Combining machine learning with external validation to explore necroptosis and immune response in moyamoya disease.
Journal:
BMC immunology
PMID:
39948449
Abstract
Moyamoya disease (MMD) is a rare chronic vascular disease leads to cognitive impairment and stroke with its etiology unknown. The relationship between necroptosis or necroinflammation and MMD pathogenesis was poorly understood. Differentially expressed necroinflammation and necroptosis related genes (DE-NiNRGs) were selected based on the public gene expression data from Gene Expression Omnibus (GEO) and validated by our self-test data of MMD patients and control group. Functional enrichment analysis, PPI network and multi-factors regulation network construction of DE-NiNRGs were employed to discover the connections between these genes. DE-NiNRGs and immune cells correlation analysis provided evidence for the relationship between DE-NiNRGs and necroinflammation in MMD patients. We then established an MMD prediction model using support vector machine (SVM) and selected DE-NiNRGs as features. The DE-NiNRGs based MMD prediction model had excellent performance on test set with the area under the curve (AUC) higher than 0.9. Four genes, PTGER3, ANXA1, ID1, and IL1R1, that contributed significantly to the SVM model and passed the test of validation set are key genes in DE-NiNRGs.
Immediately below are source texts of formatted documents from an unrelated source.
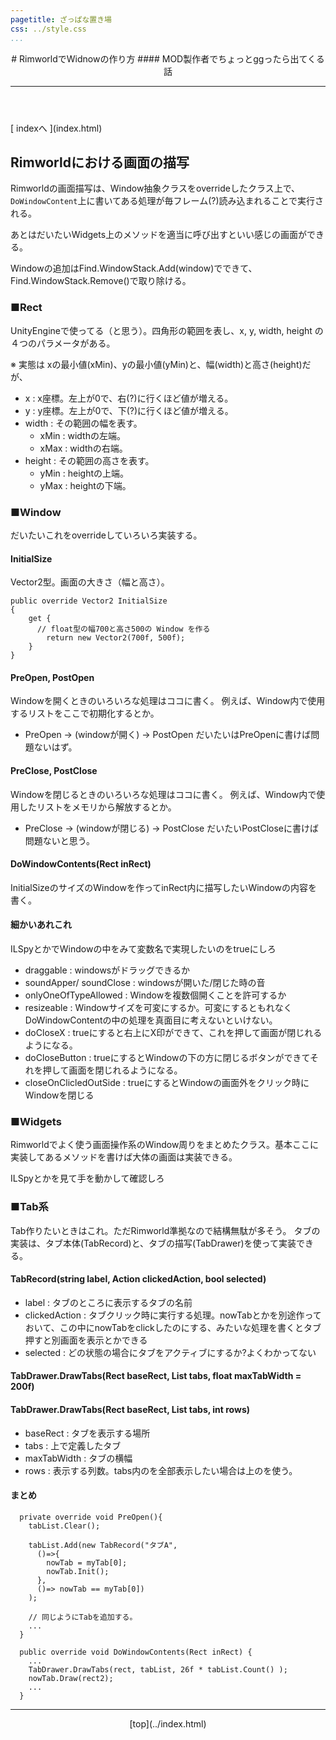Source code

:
 ```yaml
---
pagetitle: ざっぱな置き場
css: ../style.css
...
```


<header class = "header">
# RimworldでWidnowの作り方
#### MOD製作者でちょっとggったら出てくる話
<hr>
</header>

<div class = "content">
[ indexへ ](index.html)

## Rimworldにおける画面の描写
Rimworldの画面描写は、Window抽象クラスをoverrideしたクラス上で、```DoWindowContent```上に書いてある処理が毎フレーム(?)読み込まれることで実行される。

あとはだいたいWidgets上のメソッドを適当に呼び出すといい感じの画面ができる。

Windowの追加はFind.WindowStack.Add(window)でできて、Find.WindowStack.Remove()で取り除ける。

### ■Rect
UnityEngineで使ってる（と思う）。四角形の範囲を表し、x, y, width, height の４つのパラメータがある。

※ 実態は xの最小値(xMin)、yの最小値(yMin)と、幅(width)と高さ(height)だが、

* x : x座標。左上が0で、右(?)に行くほど値が増える。
* y : y座標。左上が0で、下(?)に行くほど値が増える。
* width : その範囲の幅を表す。
    * xMin : widthの左端。
    * xMax : widthの右端。
* height : その範囲の高さを表す。
    * yMin : heightの上端。
    * yMax : heightの下端。


### ■Window
だいたいこれをoverrideしていろいろ実装する。

#### InitialSize
Vector2型。画面の大きさ（幅と高さ）。
```
public override Vector2 InitialSize
{
    get {
      // float型の幅700と高さ500の Window を作る
        return new Vector2(700f, 500f);
    }
}
```

#### PreOpen, PostOpen
Windowを開くときのいろいろな処理はココに書く。
例えば、Window内で使用するリストをここで初期化するとか。

* PreOpen -> (windowが開く) -> PostOpen
だいたいはPreOpenに書けば問題ないはず。

#### PreClose, PostClose
Windowを閉じるときのいろいろな処理はココに書く。
例えば、Window内で使用したリストをメモリから解放するとか。

* PreClose -> (windowが閉じる) -> PostClose
だいたいPostCloseに書けば問題ないと思う。

#### DoWindowContents(Rect inRect)
InitialSizeのサイズのWindowを作ってinRect内に描写したいWindowの内容を書く。


#### 細かいあれこれ
ILSpyとかでWindowの中をみて変数名で実現したいのをtrueにしろ

* draggable : windowsがドラッグできるか
* soundApper/ soundClose : windowsが開いた/閉じた時の音
* onlyOneOfTypeAllowed : Windowを複数個開くことを許可するか
* resizeable : Windowサイズを可変にするか。可変にするともれなくDoWindowContentの中の処理を真面目に考えないといけない。
* doCloseX : trueにすると右上にX印ができて、これを押して画面が閉じれるようになる。
* doCloseButton : trueにするとWindowの下の方に閉じるボタンができてそれを押して画面を閉じれるようになる。
* closeOnClicledOutSide : trueにするとWindowの画面外をクリック時にWindowを閉じる

### ■Widgets
Rimworldでよく使う画面操作系のWindow周りをまとめたクラス。基本ここに実装してあるメソッドを書けば大体の画面は実装できる。

ILSpyとかを見て手を動かして確認しろ

### ■Tab系
Tab作りたいときはこれ。ただRimworld準拠なので結構無駄が多そう。
タブの実装は、タブ本体(TabRecord)と、タブの描写(TabDrawer)を使って実装できる。

#### TabRecord(string label, Action clickedAction, bool selected)
* label : タブのところに表示するタブの名前
* clickedAction : タブクリック時に実行する処理。nowTabとかを別途作っておいて、この中にnowTabをclickしたのにする、みたいな処理を書くとタブ押すと別画面を表示とかできる
* selected : どの状態の場合にタブをアクティブにするか?よくわかってない

#### TabDrawer.DrawTabs(Rect baseRect, List<TabRecord> tabs, float maxTabWidth = 200f)
#### TabDrawer.DrawTabs(Rect baseRect, List<TabRecord> tabs, int rows)
* baseRect : タブを表示する場所
* tabs : 上で定義したタブ
* maxTabWidth : タブの横幅
* rows : 表示する列数。tabs内のを全部表示したい場合は上のを使う。

#### まとめ
```
  private override void PreOpen(){
    tabList.Clear();

    tabList.Add(new TabRecord("タブA",
      ()=>{
        nowTab = myTab[0];
        nowTab.Init();
      },
      ()=> nowTab == myTab[0])
    );

    // 同じようにTabを追加する。
    ...
  }

  public override void DoWindowContents(Rect inRect) {
    ...
    TabDrawer.DrawTabs(rect, tabList, 26f * tabList.Count() );
    nowTab.Draw(rect2);
    ...
  }
```

</div>

<footer class ="footer">
<hr>
<p align = "center"> [top](../index.html) </p>
</footer>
The upregulation of PTGER3 expression indicated that necroptosis and angiogenesis were promoted in MMD patients, whereas the downregulation of ANXA1 expression indicated that the migration and differentiation of immune cells are closely related to MMD pathogenesis. These findings provided new inspiration for our study of the immune-related pathogenesis and therapeutic targets of MMD.